Thursday, May 10, 2007

A Double Standard on Privacy?

I've got more thoughts on yesterday's NYT piece about George Mitchell asking for the medical records of players like Sammy Sosa and Rafael Palmeiro, which he won't get.

Ever since baseball's steroid problem came to the forefront, there have been a number of sportswriters and such advocating that MLB players, if they are innocent, voluntarily turn over their medical records, etc. to prove it to the general public. Skip Bayless was the latest to advocate this on yesterday's edition of First Take (weird typing that instead of Cold Pizza, isn't it?), and that line of thought deserves an answer. Say what you will about the MLBPA and its obtuseness to the steroid problem; they stand up for the best interests of their members, and the best interest involves keeping certain things private, even when the demands of public opinion dictate otherwise.

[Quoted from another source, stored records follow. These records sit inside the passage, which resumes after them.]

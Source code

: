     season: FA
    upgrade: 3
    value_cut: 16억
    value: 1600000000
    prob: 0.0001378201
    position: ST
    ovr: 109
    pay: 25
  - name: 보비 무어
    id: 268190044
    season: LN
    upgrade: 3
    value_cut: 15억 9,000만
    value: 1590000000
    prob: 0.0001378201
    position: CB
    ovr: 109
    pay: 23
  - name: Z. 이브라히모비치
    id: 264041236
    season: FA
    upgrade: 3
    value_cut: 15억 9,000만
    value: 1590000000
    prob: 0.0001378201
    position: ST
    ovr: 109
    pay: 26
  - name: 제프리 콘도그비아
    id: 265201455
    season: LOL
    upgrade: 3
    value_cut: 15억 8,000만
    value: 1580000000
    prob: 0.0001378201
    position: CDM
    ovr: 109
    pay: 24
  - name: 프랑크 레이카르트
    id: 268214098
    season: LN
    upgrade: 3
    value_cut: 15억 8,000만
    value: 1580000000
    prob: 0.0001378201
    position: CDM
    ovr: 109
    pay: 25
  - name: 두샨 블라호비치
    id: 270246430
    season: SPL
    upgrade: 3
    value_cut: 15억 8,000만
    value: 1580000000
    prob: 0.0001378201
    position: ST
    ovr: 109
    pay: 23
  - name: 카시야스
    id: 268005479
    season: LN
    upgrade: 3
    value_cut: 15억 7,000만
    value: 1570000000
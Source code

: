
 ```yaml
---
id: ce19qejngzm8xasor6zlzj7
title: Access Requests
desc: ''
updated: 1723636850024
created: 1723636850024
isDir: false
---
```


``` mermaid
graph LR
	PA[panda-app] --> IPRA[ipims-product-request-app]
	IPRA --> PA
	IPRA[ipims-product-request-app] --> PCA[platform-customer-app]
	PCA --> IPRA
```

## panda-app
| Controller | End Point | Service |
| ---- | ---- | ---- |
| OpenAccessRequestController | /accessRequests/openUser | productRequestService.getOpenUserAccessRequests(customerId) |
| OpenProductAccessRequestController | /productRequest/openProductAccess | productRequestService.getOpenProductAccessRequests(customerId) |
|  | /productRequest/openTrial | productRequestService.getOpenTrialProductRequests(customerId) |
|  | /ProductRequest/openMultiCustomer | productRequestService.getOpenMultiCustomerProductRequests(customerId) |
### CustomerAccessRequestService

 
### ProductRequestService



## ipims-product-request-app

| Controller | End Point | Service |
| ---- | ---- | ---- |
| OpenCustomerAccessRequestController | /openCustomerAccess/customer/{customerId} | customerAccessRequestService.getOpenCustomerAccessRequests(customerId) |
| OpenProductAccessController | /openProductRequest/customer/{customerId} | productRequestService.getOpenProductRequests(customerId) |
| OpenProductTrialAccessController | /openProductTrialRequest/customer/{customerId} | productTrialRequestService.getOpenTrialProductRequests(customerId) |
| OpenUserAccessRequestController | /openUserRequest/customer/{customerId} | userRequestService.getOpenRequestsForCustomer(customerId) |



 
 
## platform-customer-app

No matter your political leanings, the trend over the past few decades has resulted in a lessening of privacy: cell phone companies can sell your phone records; the federal government can monitor those same records for its own ends. Whether you actually are subject to random drug tests at your job or not, the odds are likely that you sign a piece of paper when you're hired that you will subject yourself to them. There are very few ensconced things in law that are truly private. Attorney-client privilege and doctor-patient are a couple of them, and even some aspects of your medical records don't necessarily fall under HIPAA, which is the law intended to keep your medical records private unless released with your consent. Insurance companies already assess your medical information to determine what you pay in coverage, or if you are covered.

Are we comfortable asking athletes to cough up their medical records in order to prove a case against them? We shouldn't be, if only for purely selfish reasons -- if a precedent is established of superstars, the creme de la creme of athletics, being forced by public opinion to open their medical histories to investigators to convict them after they have been convicted in the court of public opinion, then we should take the advice: "Physician, heal thyself." What we ask of the most public in society will eventually be asked of us by our own employers.